2025年6月17日 星期二

Whose Skin Is It Anyway? Big Pharma's Shell Game



Whose Skin Is It Anyway? Big Pharma's Shell Game

 You ever wonder about some things? I mean, really wonder. Like how a pharmaceutical company can push a drug, off-label, telling its sales reps to do something illegal, and then when it all blows up, the company pays a multi-billion dollar fine, and the folks who were really calling the shots just... walk away? Or move to another company, still pulling down the big bucks. It just doesn't sit right.

I was listening to Lisa Pratta the other day  ( https://www.youtube.com/watch?v=27qUyMuYZJw ), a pharmaceutical sales rep for 32 years, and she saw it all. Five-day snorkeling trips to Bimini for doctors. A $15,000 Birkin handbag. An Armani suit because a rep didn't like a doctor's old one. Concert box seats, Eagles games, Phillies games, even strip clubs and lap dances. You give a guy a Birkin bag, do you really think he's going to be objective about prescribing your medication? Common sense tells you no.
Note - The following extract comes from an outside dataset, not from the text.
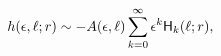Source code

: \[\mathop{h\/}\nolimits\!\left(\epsilon,\ell;r\right)\sim-A(\epsilon,\ell)\sum_{%
k=0}^{\infty}\epsilon^{k}{\sf H}_{k}(\ell;r),\]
Then there's the Acthar story. FDA says one thing, five vials for 20 days. Company, Questcor, says "Nah, sell it as one vial for five days." Why? To get Medicare and Medicaid approval. And the poor patients? They don't get better. They get worse. Lisa saw a woman, Melanie, in her early 30s, already with a cane, asking for her opinion on the drug. And Lisa, knowing it was illegal to give medical advice, had to give the company line, then went to the bathroom and cried. She knew Melanie wasn't going to get better. She knew the company was selling snake oil, essentially, for a huge profit.

And the sales managers? They'd yell at reps for not pushing the illegal dosage. "You're going to do this! I don't care!" Veins bulging out of their necks. My goodness. If you yell at someone to break the law, and that law-breaking puts patients at risk, shouldn't your neck be on the line?

They'd even run these "studies" with doctors. Pay them $500 per patient for ten patients. Call it research. Lisa called it a "bogus study." It wasn't for science. It was to "subliminally condition" doctors to be "Acthar cheerleaders." To change their prescribing habits. Because the competitor, Solu-Medrol, wasn't "giving me any cash."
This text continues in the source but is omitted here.